Reverse question mark operator

Hi, I know all knows the "?" operator, but I was looking if is possible to have something like that, but in reverse, lets call it "¿"?

What Am'I looking is an operator that if is Ok or a Value, return the function, if not unpack the error or None to the variable.

Is any crate or feature that can do this? or would need to be implemented? if is the last case, where to start?

Thx!

You'd use a macro to do this, as Rust doesn't allow for custom operators. If you really, actually want an ¿ operator, you'll need to design and write an RFC proposing the change, and then convince the core team to adopt it.

If this happens, I think it imperative that it be made a prefix operator.

6 Likes

!! no more optinos? also, do you think could be useful for other ppl?

I think is useful when you need to run several functions, until you get a result, but would need other use cases to propose it.

I would suggest using a macro that emphasizes this structure, rather than hiding it in short-circuiting.

The thing that makes ? great is that you can mostly ignore it when you're trying to understand what a function does. But that's very much not true of the proposed ¿, since if you ignore it then many of the paths look silly.

I would encourage, instead, something like this:

macro_rules! coalesce {
    ($a:expr) => ( $a );
    ($a:expr , $($c:expr),+) => (
        if let Some(v) = $a {
            v
        } else {
            coalesce!( $($c),+ )
        }
    );
    ($($a:expr),+ ,) => (coalesce!($($a),+))
}

https://play.rust-lang.org/?version=beta&mode=debug&edition=2021&gist=6bf29ccecd575d0ce23342027ff23ec5

So that you write it as

coalesce! [
    get_from_cache(),
    compute() + the_fresh() - value_yourself(),
    fallback_config.the_default,
]

and emphasize before people start reading the details of the first one that what you're doing is trying alternatives until something works.

6 Likes

Because they are a fairly recent addition, are you aware of let-else statements?
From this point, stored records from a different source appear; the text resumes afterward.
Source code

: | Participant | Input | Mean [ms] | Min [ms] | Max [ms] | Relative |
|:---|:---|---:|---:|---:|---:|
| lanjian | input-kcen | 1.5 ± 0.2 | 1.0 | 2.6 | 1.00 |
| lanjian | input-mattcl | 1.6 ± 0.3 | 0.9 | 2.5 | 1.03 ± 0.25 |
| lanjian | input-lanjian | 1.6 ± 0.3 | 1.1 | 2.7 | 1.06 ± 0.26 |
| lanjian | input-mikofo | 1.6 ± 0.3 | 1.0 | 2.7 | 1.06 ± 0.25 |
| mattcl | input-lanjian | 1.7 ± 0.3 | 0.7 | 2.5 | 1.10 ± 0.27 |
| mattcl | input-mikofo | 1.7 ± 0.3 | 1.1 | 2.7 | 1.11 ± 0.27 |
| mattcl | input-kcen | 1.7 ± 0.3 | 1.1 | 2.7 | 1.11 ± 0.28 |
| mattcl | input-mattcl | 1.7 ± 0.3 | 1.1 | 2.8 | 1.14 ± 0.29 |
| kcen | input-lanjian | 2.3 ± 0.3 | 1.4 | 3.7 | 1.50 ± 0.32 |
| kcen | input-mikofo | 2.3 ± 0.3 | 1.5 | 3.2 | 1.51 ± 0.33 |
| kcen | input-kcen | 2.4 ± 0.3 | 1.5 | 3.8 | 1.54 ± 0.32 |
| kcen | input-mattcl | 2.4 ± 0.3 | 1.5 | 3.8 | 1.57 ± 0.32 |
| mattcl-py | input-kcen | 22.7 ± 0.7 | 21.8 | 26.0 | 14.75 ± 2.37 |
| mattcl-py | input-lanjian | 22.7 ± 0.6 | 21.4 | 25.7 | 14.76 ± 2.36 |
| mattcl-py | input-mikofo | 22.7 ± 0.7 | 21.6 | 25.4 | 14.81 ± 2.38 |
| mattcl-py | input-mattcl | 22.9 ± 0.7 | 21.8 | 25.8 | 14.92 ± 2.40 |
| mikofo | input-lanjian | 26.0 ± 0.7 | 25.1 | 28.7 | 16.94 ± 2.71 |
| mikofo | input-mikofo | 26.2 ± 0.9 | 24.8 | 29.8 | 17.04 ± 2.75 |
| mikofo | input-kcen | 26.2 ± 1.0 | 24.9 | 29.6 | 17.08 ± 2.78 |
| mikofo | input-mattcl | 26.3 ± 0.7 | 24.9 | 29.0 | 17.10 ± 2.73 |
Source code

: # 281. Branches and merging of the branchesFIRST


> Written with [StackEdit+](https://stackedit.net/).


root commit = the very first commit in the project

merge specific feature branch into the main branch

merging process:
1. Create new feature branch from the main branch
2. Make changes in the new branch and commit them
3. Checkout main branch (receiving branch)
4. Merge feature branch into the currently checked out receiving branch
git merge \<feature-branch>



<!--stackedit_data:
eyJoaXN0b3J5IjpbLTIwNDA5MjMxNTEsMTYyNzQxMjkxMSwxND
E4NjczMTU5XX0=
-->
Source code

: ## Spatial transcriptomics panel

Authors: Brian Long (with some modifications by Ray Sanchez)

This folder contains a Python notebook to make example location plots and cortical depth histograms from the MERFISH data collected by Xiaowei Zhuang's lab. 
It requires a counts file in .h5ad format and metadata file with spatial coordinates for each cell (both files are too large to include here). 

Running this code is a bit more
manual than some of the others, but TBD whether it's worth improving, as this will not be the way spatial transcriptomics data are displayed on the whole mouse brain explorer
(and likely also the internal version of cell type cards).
That's what I would use for the problem you are describing.

4 Likes

The let-else statement, is powerful, for the case of the book is a good use case, but I think if we need to use several functions to test, would be better the macro or a similar one.

If a function to read, needs several steps like the book, there could be good use the let-else, just to be able easily read the intentions of the code.

I think is a great idea, for things like this, instead look a pure code solution, a macro that is able to synthesize the concept :smiley:

Have you seen the ControlFlow enum? Its semantics are less specific, so it's useful in cases where shortcircuiting isn't necessarily an error. It also works with the ? operator.

5 Likes

If my history knowledge is correct, before the ? operator existed, Rust used a macro for it called try!. The point being, defining a macro works well for this sort of thing.

2 Likes

Note that the way you use the try! macro was completely different from the macro I'm proposing here. Yes, one could make a yrt! macro that just flips the match arms, and it'd be easy to do so, but I'm intentionally suggesting not doing that.